Potential anomalies in continuous sequence can be divided into three different types.

  • Point anomaly, also known as an outlier, occurs when a data point is anomalous
  • Collective anomaly occurs when a group of data points are anomalous while each data point may not be an anomaly by itself
  • Contextual point or contextual collective anomaly occurs when a single data point is anomalous or collective data points are anomalous with regards to the context

While it is easier to discover point anomaly, it is much harder to detect contextual anomaly since we need to take the context into account in order to explain whether it is normal or abnormal. We, therefore, cannot simply judge the time-series plot by its shape if more than one contextual attributes are required to judge. A contextual anomaly detection algorithm is required to consider all the important varialbes that may explain suspicious behaviours.
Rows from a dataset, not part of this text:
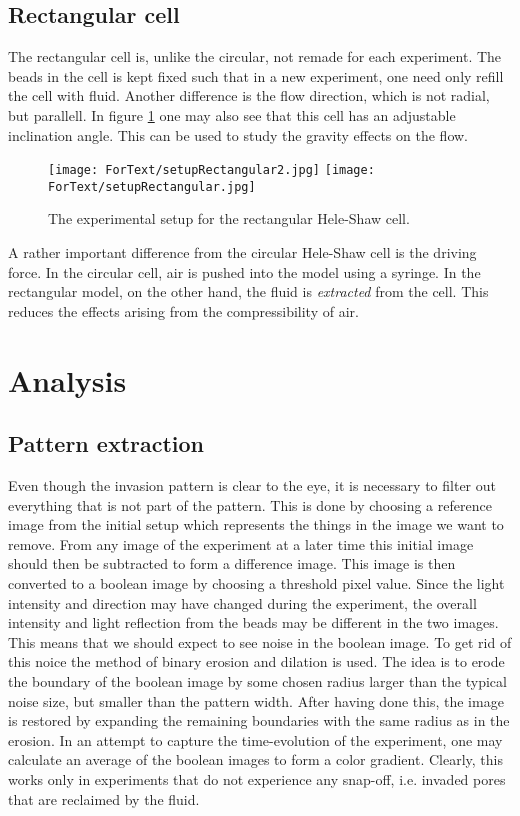 \documentclass[twoside,utf8]{article}
\begin{document}
\subsection{Rectangular cell}
The rectangular cell is, unlike the circular, not remade for each experiment. The beads in the cell is kept fixed such that in a new experiment, one need only refill the cell with fluid. Another difference is the flow direction, which is not radial, but parallell. In figure \ref{fig:setupRectangular} one may also see that this cell has an adjustable inclination angle. This can be used to study the gravity effects on the flow.

\begin{figure}[H]
	\begin{center}
	\texttt{[image: ForText/setupRectangular2.jpg]}
	\texttt{[image: ForText/setupRectangular.jpg]}
	\end{center}
	\caption{The experimental setup for the rectangular Hele-Shaw cell. }
	\label{fig:setupRectangular}
\end{figure}

\noindent
A rather important difference from the circular Hele-Shaw cell is the driving force. In the circular cell, air is pushed into the model using a syringe. In the rectangular model, on the other hand, the fluid is {\it extracted} from the cell. This reduces the effects arising from the compressibility of air.




\section{Analysis}

\subsection{Pattern extraction}
Even though the invasion pattern is clear to the eye, it is necessary to filter out everything that is not part of the pattern. This is done by choosing a reference image from the initial setup which represents the things in the image we want to remove. From any image of the experiment at a later time this initial image should then be subtracted to form a difference image. This image is then converted to a boolean image by choosing a threshold pixel value. Since the light intensity and direction may have changed during the experiment, the overall intensity and light reflection from the beads may be different in the two images. This means that we should expect to see noise in the boolean image. To get rid of this noice the method of binary erosion and dilation is used. The idea is to erode the boundary of the boolean image by some chosen radius larger than the typical noise size, but smaller than the pattern width. After having done this, the image is restored by expanding the remaining boundaries with the same radius as in the erosion. In an attempt to capture the time-evolution of the experiment, one may calculate an average of the boolean images to form a color gradient. Clearly, this works only in experiments that do not experience any snap-off, i.e. invaded pores that are reclaimed by the fluid.
\end{document}
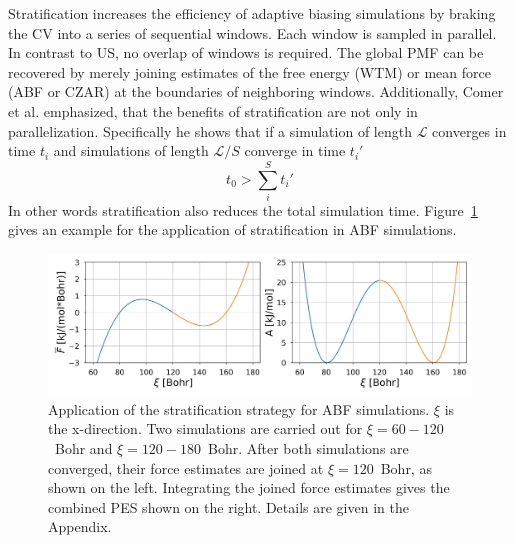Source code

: Stratification increases the efficiency of adaptive biasing simulations by braking the CV into a series of sequential windows.\autocite{valleau1972monte} Each window is sampled in parallel.
In contrast to US, no overlap of windows is required.
The global PMF can be recovered by merely joining estimates of the free energy (WTM) or mean force (ABF or CZAR) at the boundaries of neighboring windows.
Additionally, Comer et al.\autocite{comer2015adaptive} emphasized, that the benefits of stratification are not only in parallelization.
Specifically he shows that if a simulation of length $\mathcal{L}$ converges in time $t_i$ and simulations of length $\mathcal{L}/S$ converge in time $t_i'$
\begin{equation}
  t_0 > \sum^S_i t_i'
\end{equation}
In other words stratification also reduces the total simulation time. Figure~\ref{fig:stratification} gives an example for the application of stratification in ABF simulations.
\begin{figure}[H]
    \centering
    \includegraphics[width=1\textwidth]{bilder/ABF_stratification}
    \caption{Application of the stratification strategy for ABF simulations. $\xi$ is the x-direction. Two simulations are carried out for $\xi=60-120$~Bohr and $\xi=120-180$~Bohr. After both simulations are converged, their force estimates are joined at $\xi=120$~Bohr, as shown on the left.
    Integrating the joined force estimates gives the combined PES shown on the right.
    Details are given in the Appendix.}
\label{fig:stratification}%
\end{figure}

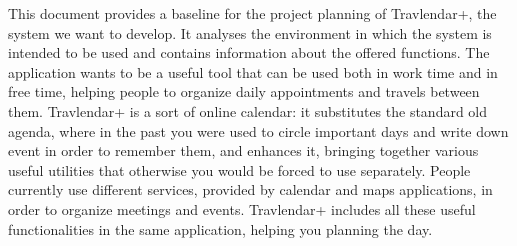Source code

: This document provides a baseline for the project planning of Travlendar+, the system we want to develop. It analyses the environment in which the system is intended to be used and contains information about the offered functions.
\newline
\newline
The application wants to be a useful tool that can be used both in work time and in free time, helping people to organize daily appointments and travels between them.
\newline
\newline
Travlendar+ is a sort of online calendar: it substitutes the standard old agenda, where in the past you were used to circle important days and write down event in order to remember them, and enhances it, bringing together various useful utilities that otherwise you would be forced to use separately.
\newline
People currently use different services, provided by calendar and maps applications, in order to organize meetings and events. Travlendar+ includes all these useful functionalities in the same application, helping you planning the day.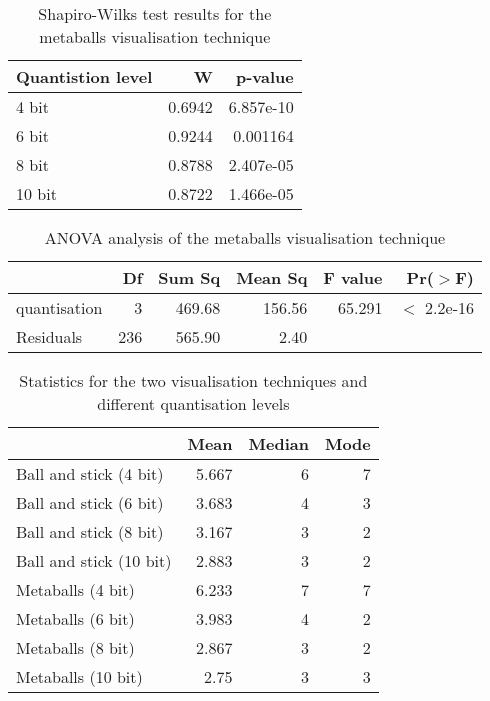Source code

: \begin{table}[h!]
  \begin{tabular}{ | l | r | r | }
  \hline
  Quantistion level &      W &   p-value  \\ \hline
  4 bit             & 0.6942 & 6.857e-10  \\ \hline
  6 bit             & 0.9244 &  0.001164  \\ \hline
  8 bit             & 0.8788 & 2.407e-05  \\ \hline
  10 bit            & 0.8722 & 1.466e-05  \\ \hline
  \end{tabular}
  \caption{Shapiro-Wilks test results for the metaballs visualisation
  technique}
  \label{tab:metaballs_normality}
\end{table}


\begin{table}[h!]
  \begin{tabular}{ | l | r | r | r | r | r | }
  \hline
               &  Df & Sum Sq & Mean Sq & F value &    Pr($>$F)  \\ \hline
  quantisation &   3 & 469.68 &  156.56 &  65.291 & $<$ 2.2e-16  \\ \hline
  Residuals    & 236 & 565.90 &    2.40 &         &              \\ \hline
  \end{tabular}
  \caption{ANOVA analysis of the metaballs visualisation technique}
  \label{tab:metaballs_anova}
\end{table}



\begin{table}[h!]
  \begin{tabular}{ | l | r | r | r | }
  \hline
                          &  Mean & Median & Mode  \\ \hline
  Ball and stick (4 bit)  & 5.667 &      6 &    7  \\ \hline
  Ball and stick (6 bit)  & 3.683 &      4 &    3  \\ \hline
  Ball and stick (8 bit)  & 3.167 &      3 &    2  \\ \hline
  Ball and stick (10 bit) & 2.883 &      3 &    2  \\ \hline
  Metaballs (4 bit)       & 6.233 &      7 &    7  \\ \hline
  Metaballs (6 bit)       & 3.983 &      4 &    2  \\ \hline
  Metaballs (8 bit)       & 2.867 &      3 &    2  \\ \hline
  Metaballs (10 bit)      &  2.75 &      3 &    3  \\ \hline
  \end{tabular}
  \caption{Statistics for the two visualisation techniques and different
  quantisation levels}
  \label{tab:experiment_statistics}
\end{table}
Here are the more detailed reasons why detecting a contextual anomaly is hard:

  • It is hard to make a generic algorithm for contextual anomaly. Since the definition of abnormal behaviour is quite different from company to company, many anomaly detection algorithms have been developed for specific application to meet each company’s requirements.
  • The training data for anomaly detection system are very asymmetric since few and diverse anomalies are observed against a much larger set of normal cases. This makes it hard to detect an error when an unseen behaviour presents itself.
  • A metric that is too sensitive to differentiate will yield many false alarms. Similarly, a metric that is not sensitive enough will yield many missed detections.
  • A behaviour that can be considered as normal in one situation can be abnormal in other situations. Also, there may be more than one normal behaviour depending on domain, and each behaviour can be quite different depending on the context.

Bayesian approach

The general idea in Bayesian anomaly detection is to build a probablistic model over normal cases, and to compare new samples with trained model when they arrived. Samples that have small probabilities of being generated by the model are considred anomalies, that is, they are very unlikely to belong to a set of normal cases. If the number of potential indicators becomes large, it becomes hard to induce the best set of indicators In worst case, the number of regressors can be larger than the number of training samples, due to data sparsity.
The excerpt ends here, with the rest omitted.